Healthy relationships are one of the cornerstones of a healthy and happy life. A ‘healthy‘ relationship does not necessarily mean exclusive and long-term, but rather a relationship dynamic in which both partners are open to each other and prioritize healthy communication. Partners communicate with honesty and authenticity and consider the relationship’s health a priority. Such partners can be said to be emotionally available. One partner can communicate their wants, needs, and feelings without fearing invalidation or rejection because the other offers a safe space.
Unfortunately, not all of our relationships play out that way. We enter into and stay in relationships for various reasons that do not always serve our best interests. Sometimes we find ourselves with a partner who offers relief from a sense of loneliness. Sometimes we get attached to our partner and compensate by pulling away emotionally out of fear of that attachment. Sometimes we become so familiar with our partner that the emotional connection loses its spark and we start doing things with minimal effort without any enthusiasm or commitment—becoming emotionally unavailable. Now, you may be wondering what does it mean to be emotionally unavailable, and whether or not your partner is truly emotionally unavailable.
Such relationship dynamics often lead to emotional unavailability from one partner, where one does not seem to make the same effort as the other. In this article, we will take a deep dive into what emotional unavailability means, how to spot it in yourself and others, and finally, how to become a more emotionally available partner.
What does it mean to be emotionally unavailable?
To be emotionally unavailable is to experience difficulty opening up and communicating honestly about one’s feelings with their partner. There are many reasons why a partner might become emotionally unavailable. Some partners are emotionally unavailable from day one, while others can lose touch with that part of themselves over time in a relationship.
Whatever the reason, a one-sided relationship is harmful to both partners. The available but neglected partner may continue to seek love and affection from a partner who cannot seem to provide that need, while the emotionally unavailable person builds up residual fear and resistance to their own emotions. They may continue to feel overwhelmed by their partner’s need for closeness and, in response, engage in avoidant behaviors such as isolation, overworking, or even substance misuse.
What are the signs of emotional unavailability?

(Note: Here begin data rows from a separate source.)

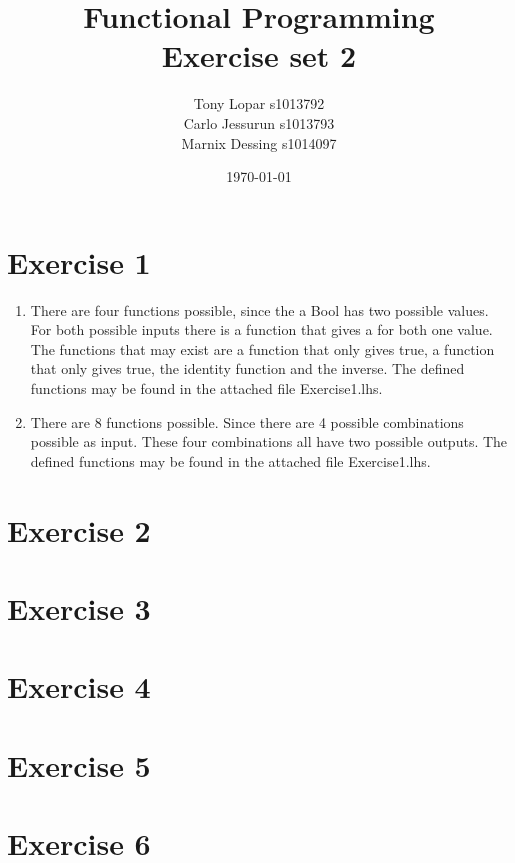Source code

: \documentclass{article}
\begin{document}
\title{Functional Programming \\ Exercise set 2}
\date{\today}
\author{Tony Lopar s1013792 \\ Carlo Jessurun s1013793 \\ Marnix Dessing s1014097}
\maketitle

\section*{Exercise 1}
\begin{enumerate}
  \item There are four functions possible, since the a Bool has two possible values. For both possible inputs there is a function that gives a for both one value. The functions that may exist are a function that only gives true, a function that only gives true, the identity function and the inverse. The defined functions may be found in the attached file Exercise1.lhs.
  \item There are 8 functions possible. Since there are 4 possible combinations possible as input. These four combinations all have two possible outputs. The defined functions may be found in the attached file Exercise1.lhs.
\end{enumerate}

\section*{Exercise 2}


\section*{Exercise 3}


\section*{Exercise 4}


\section*{Exercise 5}


\section*{Exercise 6}
\end{document}

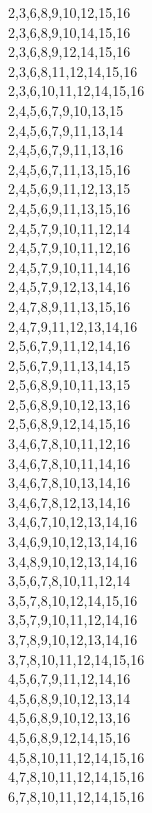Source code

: \begin{center}
		2,3,6,8,9,10,12,15,16 \\
		2,3,6,8,9,10,14,15,16 \\
		2,3,6,8,9,12,14,15,16 \\
		2,3,6,8,11,12,14,15,16 \\
		2,3,6,10,11,12,14,15,16 \\
		2,4,5,6,7,9,10,13,15 \\
		2,4,5,6,7,9,11,13,14 \\
		2,4,5,6,7,9,11,13,16 \\
		2,4,5,6,7,11,13,15,16 \\
		2,4,5,6,9,11,12,13,15 \\
		2,4,5,6,9,11,13,15,16 \\
		2,4,5,7,9,10,11,12,14 \\
		2,4,5,7,9,10,11,12,16 \\
		2,4,5,7,9,10,11,14,16 \\
		2,4,5,7,9,12,13,14,16 \\
		2,4,7,8,9,11,13,15,16 \\
		2,4,7,9,11,12,13,14,16 \\
		2,5,6,7,9,11,12,14,16 \\
		2,5,6,7,9,11,13,14,15 \\
		2,5,6,8,9,10,11,13,15 \\
		2,5,6,8,9,10,12,13,16 \\
		2,5,6,8,9,12,14,15,16 \\
		3,4,6,7,8,10,11,12,16 \\
		3,4,6,7,8,10,11,14,16 \\
		3,4,6,7,8,10,13,14,16 \\
		3,4,6,7,8,12,13,14,16 \\
		3,4,6,7,10,12,13,14,16 \\
		3,4,6,9,10,12,13,14,16 \\
		3,4,8,9,10,12,13,14,16 \\
		3,5,6,7,8,10,11,12,14 \\
		3,5,7,8,10,12,14,15,16 \\
		3,5,7,9,10,11,12,14,16 \\
		3,7,8,9,10,12,13,14,16 \\
		3,7,8,10,11,12,14,15,16 \\
		4,5,6,7,9,11,12,14,16 \\
		4,5,6,8,9,10,12,13,14 \\
		4,5,6,8,9,10,12,13,16 \\
		4,5,6,8,9,12,14,15,16 \\
		4,5,8,10,11,12,14,15,16 \\
		4,7,8,10,11,12,14,15,16 \\
		6,7,8,10,11,12,14,15,16 \\
\end{center}

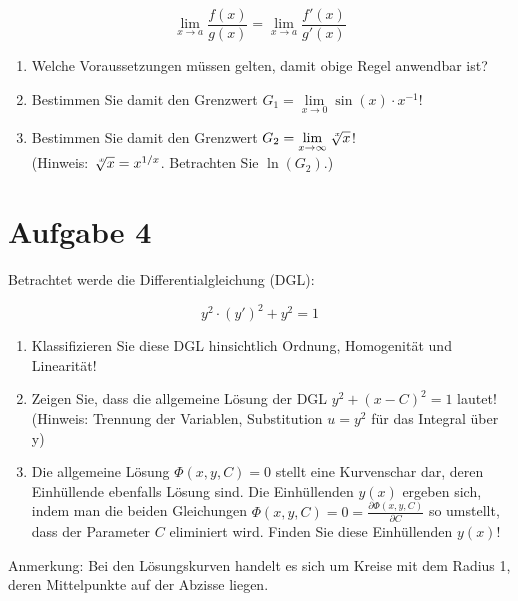 \documentclass[12pt]{article}
\begin{document}
$$\lim\limits_{x \to a} \frac{f(x)}{g(x)} = \lim\limits_{x \to a} \frac{f'(x)}{g'(x)} $$

\begin{enumerate}[label=(\alph*)]
\item Welche Voraussetzungen müssen gelten, damit obige Regel anwendbar ist?
\item Bestimmen Sie damit den Grenzwert $G_1 = \lim\limits_{x\to 0}\sin(x) \cdot x^{-1}$!
\item Bestimmen Sie damit den Grenzwert $G_2 = \lim\limits_{x\to\infty}\sqrt[\leftroot{-2}\uproot{2}x]{x}$!\\
(Hinweis: $\sqrt[\leftroot{-2}\uproot{2}x]{x} = x^{1/x}$. Betrachten Sie $\ln(G_2)$.)
\end{enumerate}

\newpage
\section* {Aufgabe 4}

Betrachtet werde die Differentialgleichung (DGL):

$$y^2 \cdot (y')^2 + y^2 = 1$$

\begin{enumerate}[label=(\alph*)]
\item Klassifizieren Sie diese DGL hinsichtlich Ordnung, Homogenität und Linearität!
\item Zeigen Sie, dass die allgemeine Lösung der DGL $y^2+(x-C)^2 = 1$ lautet!\\
(Hinweis: Trennung der Variablen, Substitution $u=y^2$ für das Integral über y)
\item Die allgemeine Lösung $\Phi(x,y,C)=0$ stellt eine Kurvenschar dar, deren Einhüllende ebenfalls Lösung sind. Die Einhüllenden $y(x)$ ergeben sich, indem man die beiden Gleichungen $\Phi(x,y,C) = 0 = \frac{\partial \Phi(x,y,C)}{\partial C}$ so umstellt, dass der Parameter $C$ eliminiert wird. Finden Sie diese Einhüllenden $y(x)$!
\end{enumerate}

Anmerkung: Bei den Lösungskurven handelt es sich um Kreise mit dem Radius 1, deren Mittelpunkte auf der Abzisse liegen.
\end{document}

Emotionally unavailable people tend to display some of the following signs.
1. Avoidance of intimacy
Intimacy is about more than the physical connection you have with someone. Authentic, emotional intimacy involves vulnerability and a willingness to see and be seen by the other person truly. Those emotionally unavailable can display physical love and affection but become incredibly uncomfortable and avoidant when the connection begins to transcend.
2. Not sharing personal thoughts and feelings
Some emotionally unavailable may find it challenging to share their inner experience with another person, especially a romantic partner. Sharing one’s own feelings, thoughts, views, dreams, regrets, and longings with another is another level of intimacy that the emotionally unavailable person struggles to reach. The apparent inability to share such things often stems from fear of rejection or the pain of invalidation.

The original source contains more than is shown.